Without copying any pictures, restate exactly the lines from the start of the records through the line containing "Process Prescheduled Development Events model, and".

- - - - -

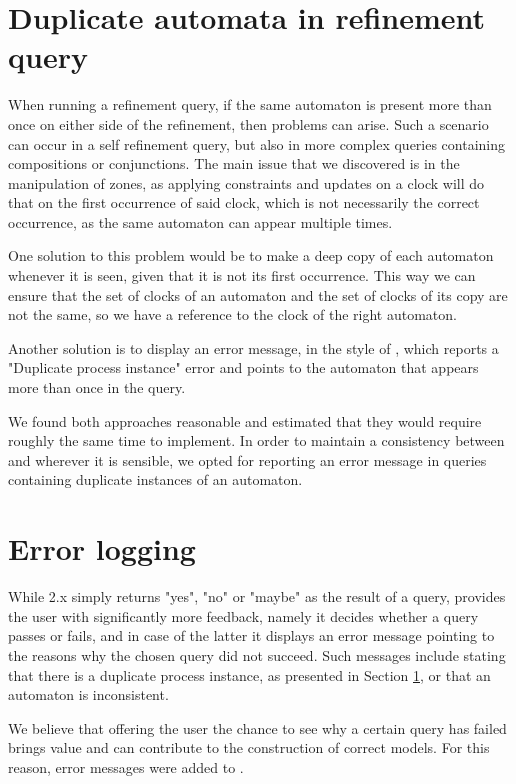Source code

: \section{Duplicate automata in refinement query} \label{sec:dupProc}

When running a refinement query, if the same automaton is present more than once on either side of the refinement, then problems can arise. Such a scenario can occur in a self refinement query, but also in more complex queries containing compositions or conjunctions. The main issue that we discovered is in the manipulation of zones, as applying constraints and updates on a clock will do that on the first occurrence of said clock, which is not necessarily the correct occurrence, as the same automaton can appear multiple times.

One solution to this problem would be to make a deep copy of each automaton whenever it is seen, given that it is not its first occurrence. This way we can ensure that the set of clocks of an automaton and the set of clocks of its copy are not the same, so we have a reference to the clock of the right automaton.

Another solution is to display an error message, in the style of , which reports a "Duplicate process instance" error and points to the automaton that appears more than once in the query.

We found both approaches reasonable and estimated that they would require roughly the same time to implement. In order to maintain a consistency between \jecdar and \ecdar wherever it is sensible, we opted for reporting an error message in queries containing duplicate instances of an automaton.

\section{Error logging}

While \ecdar 2.x simply returns "yes", "no" or "maybe" as the result of a query,  provides the user with significantly more feedback, namely it decides whether a query passes or fails, and in case of the latter it displays an error message pointing to the reasons why the chosen query did not succeed. Such messages include stating that there is a duplicate process instance, as presented in Section \ref{sec:dupProc}, or that an automaton is inconsistent.

We believe that offering the user the chance to see why a certain query has failed brings value and can contribute to the construction of correct models. For this reason, error messages were added to \jecdar.

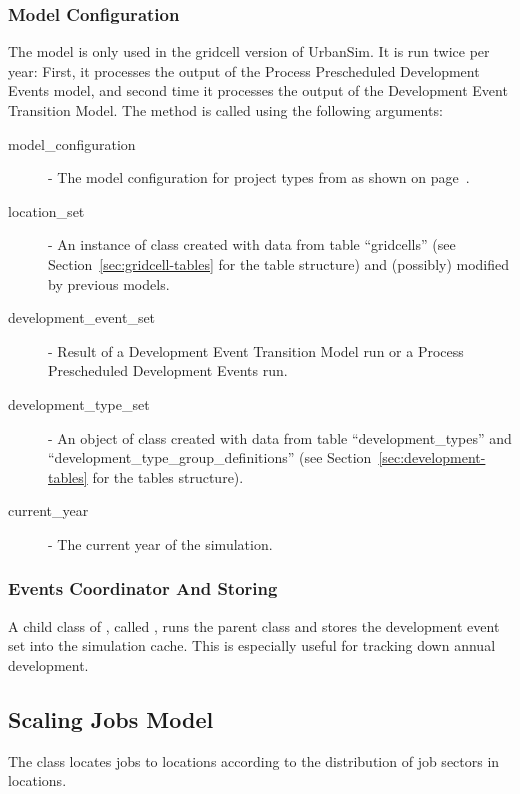 \subsubsection{Model Configuration}
%
The model is only used in the gridcell version of UrbanSim. It
is run twice per year: First, it processes the output of the 
Process Prescheduled Development Events model, and second time 
it processes the output of the Development Event Transition Model.
The method  is called using the
following arguments:
\begin{description}
\item[model_configuration] - The model configuration for project types from
   as shown on page~\pageref{page:model-configuration}.
\item[location_set] - An instance of class  created with
  data from table ``gridcells'' (see Section~\ref{sec:gridcell-tables} for the
  table structure) and (possibly) modified by previous models.
\item[development_event_set] - Result of a Development Event Transition Model
  run or a Process Prescheduled Development Events run.
\item[development_type_set] - An object of class 
  created with data from table ``development_types'' and
  ``development_type_group_definitions'' (see
  Section~\ref{sec:development-tables} for the tables structure).
\item[current_year] - The current year of the simulation.
\end{description}

\subsubsection{Events Coordinator And Storing}
%
A child class of , called ,
runs the parent class and stores the development event set into the simulation cache.
This is especially useful for tracking down annual development.


%
\subsection{Scaling Jobs Model}
%
\label{sec:scaling-jobs-model} 
%
The class  locates jobs to locations according to the
distribution of job sectors in locations.
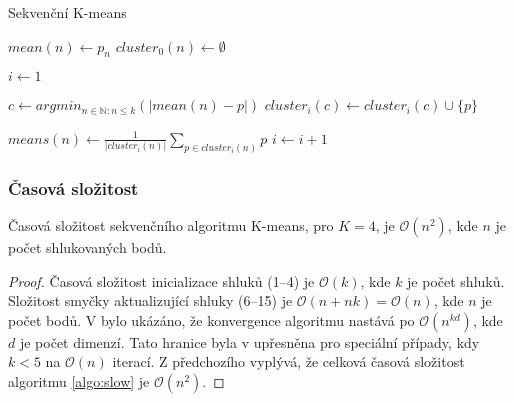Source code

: \documentclass[a4paper, 11pt, fleqn]{scrartcl}
\begin{document}
      \begin{algorithm}[!h]
        \label{algo:slow}
        \SetAlgoLined
        \DontPrintSemicolon
        \caption{Sekvenční K-means}

        \vspace*{2mm}

        {
          $mean(n) \leftarrow p_n$\;
          $cluster_0(n) \leftarrow \emptyset$\;
        }

        \vspace*{2mm}

        $i \leftarrow 1$\;
        {
          {
            $c \leftarrow arg min_{n \in \mathbb{N} : n \leq k}(|mean(n) - p|)$\;
            $cluster_i(c) \leftarrow cluster_i(c) \cup \{p\}$\;
          }

          \vspace*{2mm}

            {
              $means(n) \leftarrow \frac{1}{|cluster_i(n)|} \sum_{p \in cluster_i(n)}p$
            }
          $i \leftarrow i + 1$\;
        }

        \vspace*{2mm}

      \end{algorithm}

      \subsubsection{Časová složitost}
        Časová složitost sekvenčního algoritmu K-means, pro $K = 4$, je $\mathcal{O}(n^2)$, kde $n$ je počet shlukovaných bodů.

        \begin{proof}
          Časová složitost inicializace shluků (1--4) je $\mathcal{O}(k)$, kde $k$ je počet shluků. Složitost smyčky aktualizující shluky (6--15) je $\mathcal{O}(n + nk) = \mathcal{O}(n)$, kde $n$ je počet bodů. V \cite{slow} bylo ukázáno, že konvergence algoritmu nastává po $\mathcal{O}(n^{kd})$, kde $d$ je počet dimenzí. Tato hranice byla v \cite{fast} upřesněna pro speciální případy, kdy $k < 5$ na $\mathcal{O}(n)$ iterací. Z předchozího vyplývá, že celková časová složitost algoritmu \ref{algo:slow} je $\mathcal{O}(n^2)$.
        \end{proof}
\end{document}
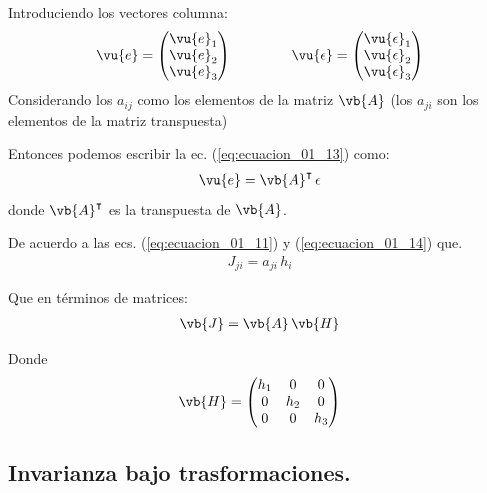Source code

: Introduciendo los vectores columna:
\begin{align*}
\vu{e} =
\begin{pmatrix}
\vu{e}_{1} \\
\vu{e}_{2} \\
\vu{e}_{3} \\
\end{pmatrix}
\hspace{1.5cm}
\vu{\epsilon} =
\begin{pmatrix}
\vu{\epsilon}_{1} \\
\vu{\epsilon}_{2} \\
\vu{\epsilon}_{3} \\
\end{pmatrix}
\end{align*}
 Considerando los $a_{ij}$ como los elementos de la matriz $\vb{A}$ (los $a_{ji}$ son los elementos de la matriz transpuesta)
\par
Entonces podemos escribir la ec. (\ref{eq:ecuacion_01_13}) como:
\begin{align}
\vu{e} = \vb{A}^{\intercal} \, \epsilon
\end{align}
donde $\vb{A}^{\intercal}$ es la transpuesta de $\vb{A}$.
\par
De acuerdo a las ecs. (\ref{eq:ecuacion_01_11}) y (\ref{eq:ecuacion_01_14}) que.
\begin{align*}
J_{ji} = a_{ji} \, h_{i}
\end{align*}
\par
Que en términos de matrices:
\begin{align}
\vb{J} = \vb{A} \, \vb{H}
\label{eq:ecuacion_01_16}
\end{align}
\par
Donde
\begin{align}
\vb{H} = \begin{pmatrix}
h_{1} & 0 & 0 \\
0 & h_{2} & 0 \\
0 & 0 & h_{3} \\
\end{pmatrix}
\label{eq:ecuacion_01_17}
\end{align}

\subsection{Invarianza bajo trasformaciones.}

- - - - -

RESULT FOR THIS EXERCISE »
Source code

: \section{Duplicate automata in refinement query} \label{sec:dupProc}

When running a refinement query, if the same automaton is present more than once on either side of the refinement, then problems can arise. Such a scenario can occur in a self refinement query, but also in more complex queries containing compositions or conjunctions. The main issue that we discovered is in the manipulation of zones, as applying constraints and updates on a clock will do that on the first occurrence of said clock, which is not necessarily the correct occurrence, as the same automaton can appear multiple times.

One solution to this problem would be to make a deep copy of each automaton whenever it is seen, given that it is not its first occurrence. This way we can ensure that the set of clocks of an automaton and the set of clocks of its copy are not the same, so we have a reference to the clock of the right automaton.

Another solution is to display an error message, in the style of , which reports a "Duplicate process instance" error and points to the automaton that appears more than once in the query.

We found both approaches reasonable and estimated that they would require roughly the same time to implement. In order to maintain a consistency between \jecdar and \ecdar wherever it is sensible, we opted for reporting an error message in queries containing duplicate instances of an automaton.

\section{Error logging}

While \ecdar 2.x simply returns "yes", "no" or "maybe" as the result of a query,  provides the user with significantly more feedback, namely it decides whether a query passes or fails, and in case of the latter it displays an error message pointing to the reasons why the chosen query did not succeed. Such messages include stating that there is a duplicate process instance, as presented in Section \ref{sec:dupProc}, or that an automaton is inconsistent.

We believe that offering the user the chance to see why a certain query has failed brings value and can contribute to the construction of correct models. For this reason, error messages were added to \jecdar.

 \subsubsection{Model Configuration}
%
The model is only used in the gridcell version of UrbanSim. It
is run twice per year: First, it processes the output of the 
Process Prescheduled Development Events model, and second time 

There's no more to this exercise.